══ Available records
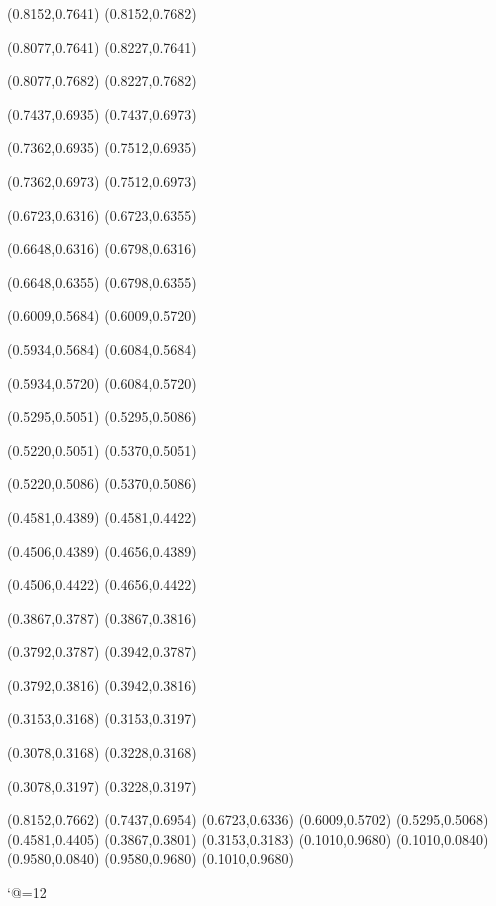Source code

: \PST@Dashed(0.8152,0.7641)
(0.8152,0.7682)

\PST@Dashed(0.8077,0.7641)
(0.8227,0.7641)

\PST@Dashed(0.8077,0.7682)
(0.8227,0.7682)

\PST@Dashed(0.7437,0.6935)
(0.7437,0.6973)

\PST@Dashed(0.7362,0.6935)
(0.7512,0.6935)

\PST@Dashed(0.7362,0.6973)
(0.7512,0.6973)

\PST@Dashed(0.6723,0.6316)
(0.6723,0.6355)

\PST@Dashed(0.6648,0.6316)
(0.6798,0.6316)

\PST@Dashed(0.6648,0.6355)
(0.6798,0.6355)

\PST@Dashed(0.6009,0.5684)
(0.6009,0.5720)

\PST@Dashed(0.5934,0.5684)
(0.6084,0.5684)

\PST@Dashed(0.5934,0.5720)
(0.6084,0.5720)

\PST@Dashed(0.5295,0.5051)
(0.5295,0.5086)

\PST@Dashed(0.5220,0.5051)
(0.5370,0.5051)

\PST@Dashed(0.5220,0.5086)
(0.5370,0.5086)

\PST@Dashed(0.4581,0.4389)
(0.4581,0.4422)

\PST@Dashed(0.4506,0.4389)
(0.4656,0.4389)

\PST@Dashed(0.4506,0.4422)
(0.4656,0.4422)

\PST@Dashed(0.3867,0.3787)
(0.3867,0.3816)

\PST@Dashed(0.3792,0.3787)
(0.3942,0.3787)

\PST@Dashed(0.3792,0.3816)
(0.3942,0.3816)

\PST@Dashed(0.3153,0.3168)
(0.3153,0.3197)

\PST@Dashed(0.3078,0.3168)
(0.3228,0.3168)

\PST@Dashed(0.3078,0.3197)
(0.3228,0.3197)

\PST@Diamond(0.8152,0.7662)
\PST@Diamond(0.7437,0.6954)
\PST@Diamond(0.6723,0.6336)
\PST@Diamond(0.6009,0.5702)
\PST@Diamond(0.5295,0.5068)
\PST@Diamond(0.4581,0.4405)
\PST@Diamond(0.3867,0.3801)
\PST@Diamond(0.3153,0.3183)
\PST@Border(0.1010,0.9680)
(0.1010,0.0840)
(0.9580,0.0840)
(0.9580,0.9680)
(0.1010,0.9680)

\catcode`@=12
\fi
\endpspicture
════
Activity: Present each line from the listing that holds the string "Diamond".

Expected output:
\PST@Diamond(0.8152,0.7662)
\PST@Diamond(0.7437,0.6954)
\PST@Diamond(0.6723,0.6336)
\PST@Diamond(0.6009,0.5702)
\PST@Diamond(0.5295,0.5068)
\PST@Diamond(0.4581,0.4405)
\PST@Diamond(0.3867,0.3801)
\PST@Diamond(0.3153,0.3183)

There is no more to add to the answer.